The Great Outdoors: Hunting with a Dog Makes All the Difference

November is a month that hunters love.

White-tail bucks are rutting, all the popular fall seasons are underway or will be soon, and the weather is still generally comfortable.


Hunting with dogs, is also one of those things that makes November a fun month.

My first experience hunting with a dog was with our family pet, Ginger. She was a mix between a beagle and a dachshund.

While she may not have been a classic purebred, the mix of those two hounds made for a dog with great desire for the outdoors and for getting after the critters in it.  She didn’t chase rabbits or point ruffed grouse and ring-necked pheasants, but she was a great flusher; so, when we hunted together, I had to be ready for the flush whether it was fowl or furred.
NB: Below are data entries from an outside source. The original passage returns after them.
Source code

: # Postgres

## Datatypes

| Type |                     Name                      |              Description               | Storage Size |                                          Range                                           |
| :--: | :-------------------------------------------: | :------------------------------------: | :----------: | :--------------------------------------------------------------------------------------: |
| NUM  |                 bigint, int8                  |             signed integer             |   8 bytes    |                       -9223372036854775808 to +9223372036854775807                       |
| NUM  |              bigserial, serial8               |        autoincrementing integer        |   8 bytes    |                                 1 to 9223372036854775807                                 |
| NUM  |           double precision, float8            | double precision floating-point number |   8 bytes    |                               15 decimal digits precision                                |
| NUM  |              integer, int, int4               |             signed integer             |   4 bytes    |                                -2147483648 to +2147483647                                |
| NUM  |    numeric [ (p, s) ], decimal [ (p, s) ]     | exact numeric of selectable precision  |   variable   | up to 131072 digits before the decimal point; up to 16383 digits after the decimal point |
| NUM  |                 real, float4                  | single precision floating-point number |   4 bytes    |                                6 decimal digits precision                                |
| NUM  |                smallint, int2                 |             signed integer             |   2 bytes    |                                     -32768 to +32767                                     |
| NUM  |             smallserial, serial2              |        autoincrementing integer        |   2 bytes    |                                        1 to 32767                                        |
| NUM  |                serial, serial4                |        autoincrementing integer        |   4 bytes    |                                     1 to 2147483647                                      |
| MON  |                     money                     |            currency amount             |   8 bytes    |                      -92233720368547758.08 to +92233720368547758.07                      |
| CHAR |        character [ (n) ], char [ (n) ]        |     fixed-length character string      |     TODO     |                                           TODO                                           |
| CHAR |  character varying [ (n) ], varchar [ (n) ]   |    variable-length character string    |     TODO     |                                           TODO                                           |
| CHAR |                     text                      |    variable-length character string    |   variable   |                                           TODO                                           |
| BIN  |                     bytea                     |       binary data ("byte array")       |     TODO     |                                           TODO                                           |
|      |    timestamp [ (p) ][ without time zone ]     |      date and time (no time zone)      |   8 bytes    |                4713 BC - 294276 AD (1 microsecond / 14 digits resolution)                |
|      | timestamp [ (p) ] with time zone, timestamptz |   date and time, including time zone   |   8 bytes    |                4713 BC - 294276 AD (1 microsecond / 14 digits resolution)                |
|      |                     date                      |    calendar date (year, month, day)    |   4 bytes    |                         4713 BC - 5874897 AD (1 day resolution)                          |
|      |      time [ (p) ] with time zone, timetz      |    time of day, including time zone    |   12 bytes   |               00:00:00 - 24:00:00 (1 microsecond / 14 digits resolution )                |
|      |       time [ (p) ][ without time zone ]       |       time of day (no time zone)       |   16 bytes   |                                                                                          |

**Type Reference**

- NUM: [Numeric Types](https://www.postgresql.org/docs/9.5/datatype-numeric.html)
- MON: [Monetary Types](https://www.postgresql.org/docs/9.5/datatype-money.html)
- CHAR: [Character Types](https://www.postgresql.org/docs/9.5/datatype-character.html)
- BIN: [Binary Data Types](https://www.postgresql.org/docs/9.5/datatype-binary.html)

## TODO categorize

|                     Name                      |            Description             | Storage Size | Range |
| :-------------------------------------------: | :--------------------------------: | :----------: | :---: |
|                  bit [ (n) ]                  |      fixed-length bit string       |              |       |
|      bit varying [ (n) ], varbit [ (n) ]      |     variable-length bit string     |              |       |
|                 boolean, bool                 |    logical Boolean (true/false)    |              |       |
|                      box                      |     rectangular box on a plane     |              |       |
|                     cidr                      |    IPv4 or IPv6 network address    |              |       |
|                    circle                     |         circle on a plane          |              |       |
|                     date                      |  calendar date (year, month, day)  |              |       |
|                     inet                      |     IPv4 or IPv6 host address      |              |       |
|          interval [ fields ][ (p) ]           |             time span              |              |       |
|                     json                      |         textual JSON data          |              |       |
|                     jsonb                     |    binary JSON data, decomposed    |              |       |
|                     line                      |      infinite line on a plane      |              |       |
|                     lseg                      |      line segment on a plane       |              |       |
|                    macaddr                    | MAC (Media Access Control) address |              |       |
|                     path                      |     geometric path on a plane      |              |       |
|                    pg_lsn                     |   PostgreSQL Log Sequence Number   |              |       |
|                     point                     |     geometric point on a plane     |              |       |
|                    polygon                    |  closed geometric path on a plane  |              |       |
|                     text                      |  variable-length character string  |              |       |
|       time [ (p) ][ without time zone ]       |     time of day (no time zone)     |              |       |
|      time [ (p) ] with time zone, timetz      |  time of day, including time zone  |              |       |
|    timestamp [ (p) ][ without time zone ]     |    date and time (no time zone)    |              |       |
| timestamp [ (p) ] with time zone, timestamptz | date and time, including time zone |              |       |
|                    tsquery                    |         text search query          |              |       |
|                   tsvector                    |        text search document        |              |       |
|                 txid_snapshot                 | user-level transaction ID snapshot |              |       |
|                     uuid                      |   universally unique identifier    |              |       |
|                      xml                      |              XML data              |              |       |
When deer season rolled around, it was not the greatest time for Ginger because she depended more on Mom for her outside time, and while walks in the park or on the walkway were still pretty good, nothing compared to the fields and forests of our region.

Ginger looked like a sweetheart, which she was, but she was also a tough customer, having endured being hit by a car when she was just four.  She broke her pelvis, but once she healed, her desire was as strong as ever.
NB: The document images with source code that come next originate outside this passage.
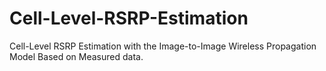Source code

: # Cell-Level-RSRP-Estimation
Cell-Level RSRP Estimation with the Image-to-Image Wireless Propagation Model  Based on Measured data.  
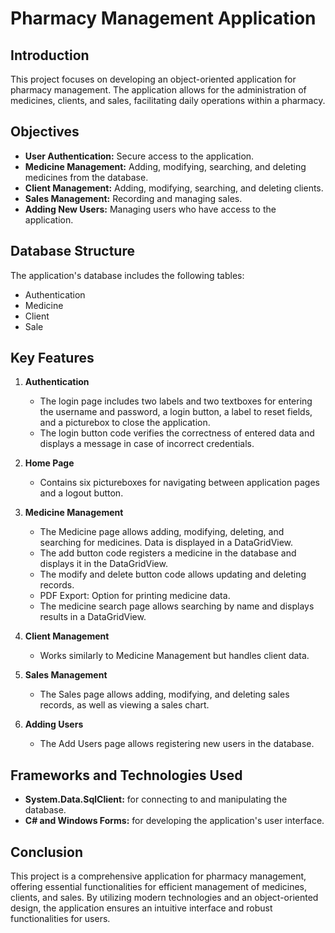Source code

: # Pharmacy Management Application

## Introduction

This project focuses on developing an object-oriented application for pharmacy management. The application allows for the administration of medicines, clients, and sales, facilitating daily operations within a pharmacy.

## Objectives

- **User Authentication:** Secure access to the application.
- **Medicine Management:** Adding, modifying, searching, and deleting medicines from the database.
- **Client Management:** Adding, modifying, searching, and deleting clients.
- **Sales Management:** Recording and managing sales.
- **Adding New Users:** Managing users who have access to the application.

## Database Structure

The application's database includes the following tables:

- Authentication
- Medicine
- Client
- Sale

## Key Features

1. **Authentication**
   - The login page includes two labels and two textboxes for entering the username and password, a login button, a label to reset fields, and a picturebox to close the application.
   - The login button code verifies the correctness of entered data and displays a message in case of incorrect credentials.

2. **Home Page**
   - Contains six pictureboxes for navigating between application pages and a logout button.

3. **Medicine Management**
   - The Medicine page allows adding, modifying, deleting, and searching for medicines. Data is displayed in a DataGridView.
   - The add button code registers a medicine in the database and displays it in the DataGridView.
   - The modify and delete button code allows updating and deleting records.
   - PDF Export: Option for printing medicine data.
   - The medicine search page allows searching by name and displays results in a DataGridView.

4. **Client Management**
   - Works similarly to Medicine Management but handles client data.

5. **Sales Management**
   - The Sales page allows adding, modifying, and deleting sales records, as well as viewing a sales chart.

6. **Adding Users**
   - The Add Users page allows registering new users in the database.

## Frameworks and Technologies Used

- **System.Data.SqlClient:** for connecting to and manipulating the database.
- **C# and Windows Forms:** for developing the application's user interface.

## Conclusion

This project is a comprehensive application for pharmacy management, offering essential functionalities for efficient management of medicines, clients, and sales. By utilizing modern technologies and an object-oriented design, the application ensures an intuitive interface and robust functionalities for users.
Ginger lived to be nearly 16, and she never lost the desire to be outdoors.  She’s been gone for 20 years, and we were without a dog for about six years before Brandi came along.

At the time, Bob Bish asked me if I had ever hunted with dogs. Bob’s son Dave played basketball at DuBois Area High School and read my columns and noticed I never talked about the subject.  He ended up inviting me to hunt with him and his prized beagle Leshy. Talk about a hound with desire!
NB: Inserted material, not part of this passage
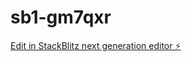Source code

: # sb1-gm7qxr

[Edit in StackBlitz next generation editor ⚡️](https://stackblitz.com/~/github.com/bbspmr/sb1-gm7qxr)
That dog was all about chasing bunnies. I don’t doubt she went to sleep and dreamed about chasing before waking up and waiting to get after it.  Leshy didn’t care if it was getting dark or already dark; if she was on the trail of a rabbit, good luck getting her off of it.

Leshy only had one liter of pups – but what a trio they were!  Lilly lived to be 12, Daisy was 13, and Brandi is still with us at 14.

Because of the way our work schedules were, Bob and I hunted together often, which meant Brandi and Daisy were good buddies.

Their drive was very high, similar to their mother’s, but they were better-mannered dogs. Most of that can be attributed to the fact that Brandi was a house dog, and Daisy spent a lot of time inside with the family when they were home.

We discovered the more the dogs were around us, the better they listened, and everyone got along.  When Daisy and Brandi hunted together, there was a natural competition between them to see which one flushed more rabbits and which led the chase.  Typically, they shared being the top dog.

After Daisy had pups and other friends joined the hunt, there were times when both dogs simultaneously would sniff out of rabbit and the chase was on.  Other times, their competition was seeing which dog started a rabbit first and enjoying the glory of having all the other beagles join in.

As they grew older and wiser, we watched some remarkable behavior between the two.

On more than a few occasions, Brandi “let” Daisy go into the thick brush to flush the rabbit while she tried to anticipate where the rabbit would pop out.  When luck was on her side, Brandi caught a few, full-grown rabbits.

We knew dogs were all descended from wolves, but watching such behavior among beagles was really incredible.

Brandi still likes getting out these days, but her desire to hound bunnies isn’t what it used to be. When we aren’t with other beagles, she’s content to sniff and poke around the edges of the thick cover. In the spring and summer when rabbits are having their many litters, she’s still keen on finding a young one.  But when she gets around her nieces, that competitive spirit kicks back in, if only for a few minutes, and she runs like a hound still in her prime.

Having well-trained hunting dogs does require time and effort, but in the end, it’s well worth it for the experiences and memories as they become part of the family.